Child #3 -I could prove that I wasn't a failure. Breastfeeding wouldn't take me down. I was confident. I had done this before (no one needed to know that I failed, miserably.) From the moment she was born she latched on like a champ. It was a completely different experience- it was rewarding, overwhelming, redeeming. I reveled in it. I finally accomplished this hurdle and unspoken judgement that had followed me for so long. She nursed for 11 months and never took a bottle or drank formula.
Child #4 followed suit of #3- as if she left the directions, step by step, in utero. It was too easy. So easy, I never wanted to stop, knowing that she would probably be my last, I wanted to hang on as long as I could. I needed her to need me. I started getting family comments, "isn't she about old enough to be done nursing, yet?" She probably was, I wasn't. I could have kept going for a lot longer. I gave in to social stigmas and acceptability. At 13 months, I weened her. And me.

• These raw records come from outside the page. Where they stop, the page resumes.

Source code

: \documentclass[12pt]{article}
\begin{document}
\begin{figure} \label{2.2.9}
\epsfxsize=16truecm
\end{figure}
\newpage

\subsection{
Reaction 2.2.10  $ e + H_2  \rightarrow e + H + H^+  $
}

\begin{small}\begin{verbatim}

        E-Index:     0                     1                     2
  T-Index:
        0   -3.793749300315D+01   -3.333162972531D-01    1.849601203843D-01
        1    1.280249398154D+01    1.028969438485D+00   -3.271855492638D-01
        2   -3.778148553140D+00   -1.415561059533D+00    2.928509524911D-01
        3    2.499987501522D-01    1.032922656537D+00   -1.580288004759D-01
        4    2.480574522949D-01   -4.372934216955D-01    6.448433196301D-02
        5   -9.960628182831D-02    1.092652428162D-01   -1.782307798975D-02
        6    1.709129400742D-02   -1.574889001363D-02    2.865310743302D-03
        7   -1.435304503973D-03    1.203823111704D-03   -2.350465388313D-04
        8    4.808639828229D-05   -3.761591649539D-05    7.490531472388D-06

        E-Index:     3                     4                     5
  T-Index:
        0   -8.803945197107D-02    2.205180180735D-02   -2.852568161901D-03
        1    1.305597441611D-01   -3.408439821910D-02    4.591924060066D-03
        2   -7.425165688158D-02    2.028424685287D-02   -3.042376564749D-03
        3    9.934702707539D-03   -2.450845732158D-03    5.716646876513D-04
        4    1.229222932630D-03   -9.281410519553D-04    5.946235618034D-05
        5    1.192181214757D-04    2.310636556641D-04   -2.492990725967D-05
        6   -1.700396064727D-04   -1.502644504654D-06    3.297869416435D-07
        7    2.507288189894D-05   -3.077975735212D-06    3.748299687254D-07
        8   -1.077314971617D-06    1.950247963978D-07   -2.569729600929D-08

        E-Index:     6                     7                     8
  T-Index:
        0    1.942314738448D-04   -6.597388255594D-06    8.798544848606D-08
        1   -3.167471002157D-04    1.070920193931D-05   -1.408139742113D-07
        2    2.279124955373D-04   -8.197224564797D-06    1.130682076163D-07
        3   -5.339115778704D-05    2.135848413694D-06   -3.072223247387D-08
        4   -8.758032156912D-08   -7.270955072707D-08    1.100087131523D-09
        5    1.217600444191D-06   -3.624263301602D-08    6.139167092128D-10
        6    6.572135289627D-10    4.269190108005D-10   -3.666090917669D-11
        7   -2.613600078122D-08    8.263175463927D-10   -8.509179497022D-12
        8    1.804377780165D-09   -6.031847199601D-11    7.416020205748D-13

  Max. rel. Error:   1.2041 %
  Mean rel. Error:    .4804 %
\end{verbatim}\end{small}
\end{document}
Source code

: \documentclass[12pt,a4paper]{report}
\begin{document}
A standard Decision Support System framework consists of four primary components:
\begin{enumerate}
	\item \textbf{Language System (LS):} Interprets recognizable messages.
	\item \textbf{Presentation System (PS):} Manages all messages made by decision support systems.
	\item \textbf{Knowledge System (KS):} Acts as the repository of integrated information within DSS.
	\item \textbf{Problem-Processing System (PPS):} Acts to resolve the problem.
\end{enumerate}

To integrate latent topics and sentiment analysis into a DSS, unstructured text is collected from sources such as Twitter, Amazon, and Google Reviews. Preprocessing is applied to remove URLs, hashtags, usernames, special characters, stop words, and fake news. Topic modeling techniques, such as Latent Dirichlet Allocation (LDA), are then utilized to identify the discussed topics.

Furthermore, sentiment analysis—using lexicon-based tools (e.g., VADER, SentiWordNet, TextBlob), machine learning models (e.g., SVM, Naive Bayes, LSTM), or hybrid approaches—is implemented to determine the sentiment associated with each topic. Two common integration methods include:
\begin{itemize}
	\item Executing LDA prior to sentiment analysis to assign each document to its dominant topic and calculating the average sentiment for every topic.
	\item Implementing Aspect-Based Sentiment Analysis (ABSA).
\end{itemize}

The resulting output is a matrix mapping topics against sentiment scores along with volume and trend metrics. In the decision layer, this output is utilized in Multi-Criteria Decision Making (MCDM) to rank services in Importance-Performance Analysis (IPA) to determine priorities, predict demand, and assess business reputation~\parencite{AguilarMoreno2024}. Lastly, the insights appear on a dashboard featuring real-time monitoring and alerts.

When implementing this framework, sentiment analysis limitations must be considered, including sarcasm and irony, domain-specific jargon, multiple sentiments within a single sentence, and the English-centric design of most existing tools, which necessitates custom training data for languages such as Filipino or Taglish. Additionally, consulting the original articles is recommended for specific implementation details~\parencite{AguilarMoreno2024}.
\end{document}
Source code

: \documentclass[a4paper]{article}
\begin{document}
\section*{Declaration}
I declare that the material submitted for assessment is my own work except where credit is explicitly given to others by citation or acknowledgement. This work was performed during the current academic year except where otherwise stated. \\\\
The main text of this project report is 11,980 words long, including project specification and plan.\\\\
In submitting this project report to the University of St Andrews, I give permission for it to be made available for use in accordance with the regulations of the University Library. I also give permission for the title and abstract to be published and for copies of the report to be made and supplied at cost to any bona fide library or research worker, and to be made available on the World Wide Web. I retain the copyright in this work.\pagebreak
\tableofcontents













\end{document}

I've been on both sides. I see why people make the decisions that they make. I don't judge. This is never an easy decision and is rarely a simple road. Women need to stick together and stop with the high and mighty shit- from both sides.
The cherished smell of a baby, a mother's love, the emotional attachment and adoration for that baby is no less or more with breastfeeding. We all want to do what is best for our baby's health, future, and happiness. Every one's circumstances are different and we do the best we can with what we have. Only you know what works best for you and your baby.